Adopt the wisdom planter of this embodiment, can be through the weight of every fruit of weight detection sensor intelligent analysis, can guide people to pick the fruit that weight is up to standard on the one hand, increase of production, on the other hand can also confirm the factor that influences fruit weight through big data analysis to guide people to plant correctly.

Example 2:

the embodiment provides a fruit and vegetable weight calculation method based on an intelligent planter, which is suitable for the intelligent planter in any embodiment, the method can determine the actual position of each fruit on a crop model (namely, a crop which actually grows), and can calculate the weight of each fruit, so that on one hand, people can be guided to pick fruits with the weight reaching the standard, the yield is improved, and on the other hand, factors influencing the weight of the fruits can be determined through big data analysis, so that people can be guided to plant the fruits correctly. Meanwhile, ranking can be performed according to the weight, and interestingness of planting is enhanced.

Referring to fig. 8, an implementation process of the fruit and vegetable weight calculation method is specifically described, and the fruit and vegetable weight calculation method of the embodiment includes the following steps:

step 100: the method comprises the steps of obtaining a multi-dimensional graph of crops in the intelligent planter, and generating a crop model according to the multi-dimensional graph of the crops, wherein the crop model comprises distribution information of fruits.

The fruits of the crops in the intelligent planter grow on the culture medium, and the crops can bear more fruits, for example, the crops can be vegetables or fruits such as tomatoes, cucumbers, green peppers or cherries.

The multi-dimensional graph of the crop can cover the omni-directional characteristics of the crop, and the multi-dimensional graph can be obtained according to a plurality of photos at different angles or can be obtained by analyzing a video containing omni-directional information of the crop.

The crop model can be a three-dimensional model, is obtained by modeling according to the real shape and size of the crop and the distribution of the fruits, and simulates and shows the actual growth condition of the crop. In an actual application scene, under a preset coordinate system, three-dimensional coordinates of fruits distributed on crops can be determined according to a crop model so as to establish a mapping relation between unit density information and fruit positions in a follow-up manner.

Step 101: information on the unit density of each fruit detected by the weight detection sensor is acquired.

The weight detection sensor can be a sensor manufactured based on a near infrared spectrum detection technology, and in the actual detection process, the near infrared spectrum detection technology is adopted to detect the unit density information of the fruits. The near-infrared light is an electromagnetic wave between visible light and mid-infrared light, and generally refers to an electromagnetic wave having a wavelength in a range of 780nm to 2526 nm.

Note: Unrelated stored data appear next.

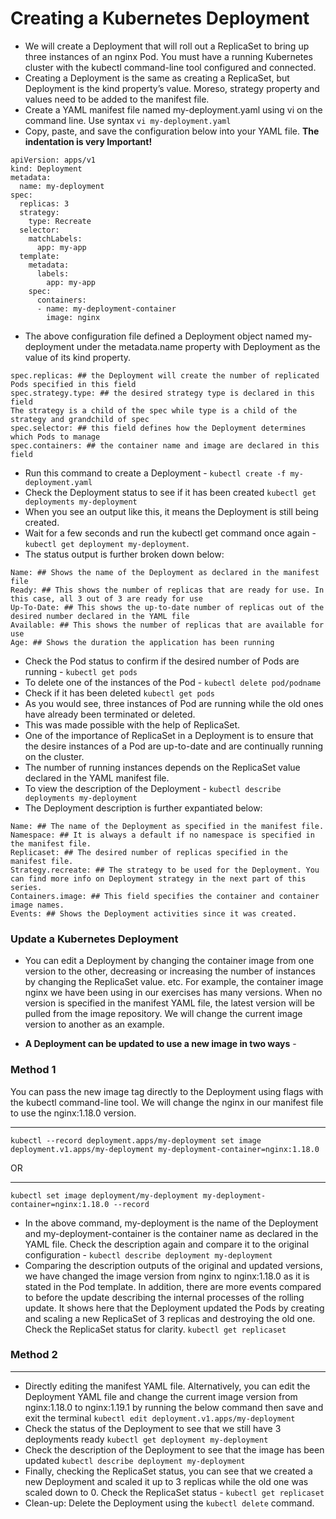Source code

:# Creating a Kubernetes Deployment 

* We will create a Deployment that will roll out a ReplicaSet to bring up three instances of an nginx Pod. You must have a running Kubernetes cluster with the kubectl command-line tool configured and connected.
* Creating a Deployment is the same as creating a ReplicaSet, but Deployment is the kind property’s value. Moreso, strategy property and values need to be added to the manifest file.
* Create a YAML manifest file named my-deployment.yaml using vi on the command line. Use syntax `vi my-deployment.yaml`
* Copy, paste, and save the configuration below into your YAML file. **The indentation is very Important!**

```
apiVersion: apps/v1 
kind: Deployment 
metadata: 
  name: my-deployment 
spec: 
  replicas: 3 
  strategy: 
    type: Recreate 
  selector: 
    matchLabels: 
      app: my-app 
  template: 
    metadata: 
      labels: 
        app: my-app 
    spec: 
      containers: 
      - name: my-deployment-container 
        image: nginx
```
* The above configuration file defined a Deployment object named my-deployment under the metadata.name property with Deployment as the value of its kind property. 
```
spec.replicas: ## the Deployment will create the number of replicated Pods specified in this field
spec.strategy.type: ## the desired strategy type is declared in this field
The strategy is a child of the spec while type is a child of the strategy and grandchild of spec
spec.selector: ## this field defines how the Deployment determines which Pods to manage
spec.containers: ## the container name and image are declared in this field
```
* Run this command to create a Deployment - `kubectl create -f my-deployment.yaml`
* Check the Deployment status to see if it has been created `kubectl get deployments my-deployment`
* When you see an output like this, it means the Deployment is still being created. 
* Wait for a few seconds and run the kubectl get command once again - `kubectl get deployment my-deployment`. 
* The status output is further broken down below:

```
Name: ## Shows the name of the Deployment as declared in the manifest file
Ready: ## This shows the number of replicas that are ready for use. In this case, all 3 out of 3 are ready for use
Up-To-Date: ## This shows the up-to-date number of replicas out of the desired number declared in the YAML file
Available: ## This shows the number of replicas that are available for use 
Age: ## Shows the duration the application has been running
```

* Check the Pod status to confirm if the desired number of Pods are running - `kubectl get pods` 
* To delete one of the instances of the Pod - `kubectl delete pod/podname`
* Check if it has been deleted `kubectl get pods`
* As you would see, three instances of Pod are running while the old ones have already been terminated or deleted. 
* This was made possible with the help of ReplicaSet. 
* One of the importance of ReplicaSet in a Deployment is to ensure that the desire instances of a Pod are up-to-date and are continually running on the cluster. 
* The number of running instances depends on the ReplicaSet value declared in the YAML manifest file.
* To view the description of the Deployment - `kubectl describe deployments my-deployment`
* The Deployment description is further expantiated below:
```
Name: ## The name of the Deployment as specified in the manifest file.
Namespace: ## It is always a default if no namespace is specified in the manifest file.
Replicaset: ## The desired number of replicas specified in the manifest file.
Strategy.recreate: ## The strategy to be used for the Deployment. You can find more info on Deployment strategy in the next part of this series.
Containers.image: ## This field specifies the container and container image names.
Events: ## Shows the Deployment activities since it was created.
```

### Update a Kubernetes Deployment

* You can edit a Deployment by changing the container image from one version to the other, decreasing or increasing the number of instances by changing the ReplicaSet value. etc. For example, the container image nginx we have been using in our exercises has many versions. When no version is specified in the manifest YAML file, the latest version will be pulled from the image repository. We will change the current image version to another as an example.

* **A Deployment can be updated to use a new image in two ways** - 

### Method 1 
You can pass the new image tag directly to the Deployment using flags with the kubectl command-line tool. We will change the nginx in our manifest file to use the nginx:1.18.0 version. 

***
`kubectl --record deployment.apps/my-deployment set image deployment.v1.apps/my-deployment my-deployment-container=nginx:1.18.0`

OR
***
`kubectl set image deployment/my-deployment my-deployment-container=nginx:1.18.0 --record ` 

* In the above command, my-deployment is the name of the Deployment and my-deployment-container is the container name as declared in the YAML file. Check the description again and compare it to the original configuration - `kubectl describe deployment my-deployment`
* Comparing the description outputs of the original and updated versions, we have changed the image version from nginx to nginx:1.18.0 as it is stated in the Pod template. In addition, there are more events compared to before the update describing the internal processes of the rolling update. It shows here that the Deployment updated the Pods by creating and scaling a new ReplicaSet of 3 replicas and destroying the old one. Check the ReplicaSet status for clarity. `kubectl get replicaset`

### Method 2

***

* Directly editing the manifest YAML file. Alternatively, you can edit the Deployment YAML file and change the current image version from nginx:1.18.0 to nginx:1.19.1 by running the below command then save and exit the terminal `kubectl edit deployment.v1.apps/my-deployment`
* Check the status of the Deployment to see that we still have 3 deployments ready `kubectl get deployment my-deployment`
* Check the description of the Deployment to see that the image has been updated `kubectl describe deployment my-deployment`
* Finally, checking the ReplicaSet status, you can see that we created a new Deployment and scaled it up to 3 replicas while the old one was scaled down to 0. Check the ReplicaSet status - `kubectl get replicaset`
* Clean-up: Delete the Deployment using the `kubectl delete` command.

When the fruits interact with the near infrared light, the related information such as the fruit components and the internal quality parameters are loaded on the near infrared light, and then the internal quality parameters of the fruits are analyzed and extracted from the near infrared light. Specifically, when near infrared light is irradiated onto fruits, the internal components of different fruits have different degrees of light absorption and reflection for different wavelengths, and the spectral characteristics thereof are changed according to the internal components of the fruits (for example, molecules such as O-H, N-H and C-H) and the mass fractions of the components, so as to analyze the main components in the fruits and the mass fractions of the components according to the near infrared spectrum, thereby determining the unit density information of the fruits.

Step 102: and establishing a mapping parameter of unit density information and fruit positions according to the initial position and/or the motion track of the weight detection sensor.

In this embodiment, the position of the detected fruit is determined according to the initial position and/or the movement locus of the weight detection sensor, and then the mapping parameter between the unit density information and the fruit position is established according to the position of the detected fruit and the unit density information thereof. Wherein the fruit position is estimated based on the position of the weight detecting sensor in this step, there may be a deviation from the actual position of the fruit, but the deviation is within an acceptable range.

Wherein, a plurality of weight detection sensor that distribute on the wisdom planter, and this weight detection sensor distributes at least in two different directions, can confirm the position of fruit according to the weight detection sensor that is not on same direction. In the initial state, the detection angle of the weight detecting sensor is fixed to face one direction, and the position of the fruit is determined by combining the theory that two straight lines in the same plane intersect at one point (as shown in fig. 10) and the density detection similarity condition of the two weight detecting sensors.

For the unit density information of all fruits on the all-round detection crop, the support frame that weight detection sensor place can be rotatory along predetermineeing the direction to drive weight detection sensor switching position, 360 degrees are around crop rotary motion, guarantee to detect whole fruits on the crop.

Wherein, weight detection sensor's initial position can be the position that weight detection sensor does not correspond when rotating, and weight detection sensor can restore initial position again after 360 degrees rotations, like the wisdom planter that fig. 1 shows, in fig. 2a, when the support frame is in the right side position, weight detection sensor is located initial position.

Step 103: and determining the weight of each fruit in the crop model according to the mapping parameters and the crop model.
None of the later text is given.